[Dataset entries Boundary: Start]
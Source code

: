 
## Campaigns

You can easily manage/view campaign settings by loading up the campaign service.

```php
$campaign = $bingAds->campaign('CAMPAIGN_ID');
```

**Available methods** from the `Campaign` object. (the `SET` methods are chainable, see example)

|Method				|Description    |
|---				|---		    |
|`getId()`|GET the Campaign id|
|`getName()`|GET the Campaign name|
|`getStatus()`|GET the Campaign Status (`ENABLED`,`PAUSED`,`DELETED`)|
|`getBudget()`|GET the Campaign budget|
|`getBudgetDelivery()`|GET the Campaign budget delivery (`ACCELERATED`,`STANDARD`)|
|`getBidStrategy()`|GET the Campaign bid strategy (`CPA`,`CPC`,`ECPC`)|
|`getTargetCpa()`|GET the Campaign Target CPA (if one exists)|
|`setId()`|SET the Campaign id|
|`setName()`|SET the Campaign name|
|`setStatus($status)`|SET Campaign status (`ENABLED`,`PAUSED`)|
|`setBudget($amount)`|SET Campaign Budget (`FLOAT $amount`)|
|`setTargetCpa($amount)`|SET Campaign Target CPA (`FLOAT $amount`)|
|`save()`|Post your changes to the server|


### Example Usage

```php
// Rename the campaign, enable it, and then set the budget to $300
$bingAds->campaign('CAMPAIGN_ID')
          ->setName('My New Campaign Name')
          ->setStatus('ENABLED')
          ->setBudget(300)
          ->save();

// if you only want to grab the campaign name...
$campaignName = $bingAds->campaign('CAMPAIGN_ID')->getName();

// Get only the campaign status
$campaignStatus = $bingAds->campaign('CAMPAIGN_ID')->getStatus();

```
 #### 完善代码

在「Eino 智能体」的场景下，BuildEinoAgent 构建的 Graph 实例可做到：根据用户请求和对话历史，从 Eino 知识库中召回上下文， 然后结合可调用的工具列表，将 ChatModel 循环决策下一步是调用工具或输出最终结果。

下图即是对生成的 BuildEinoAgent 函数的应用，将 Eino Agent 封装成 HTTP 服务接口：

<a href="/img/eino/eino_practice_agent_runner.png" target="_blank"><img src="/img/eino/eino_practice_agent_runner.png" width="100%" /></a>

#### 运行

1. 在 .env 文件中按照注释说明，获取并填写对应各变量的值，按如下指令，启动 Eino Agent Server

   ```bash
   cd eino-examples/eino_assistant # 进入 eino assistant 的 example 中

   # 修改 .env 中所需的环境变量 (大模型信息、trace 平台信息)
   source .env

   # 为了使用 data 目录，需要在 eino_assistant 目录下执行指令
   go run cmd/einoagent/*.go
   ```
[Dataset entries Boundary: End]
§ **Task to complete**
Search the entries above for "PAUSED". Return every line that has it.

§ **Response for this exercise**
|`getStatus()`|GET the Campaign Status (`ENABLED`,`PAUSED`,`DELETED`)|
|`setStatus($status)`|SET Campaign status (`ENABLED`,`PAUSED`)|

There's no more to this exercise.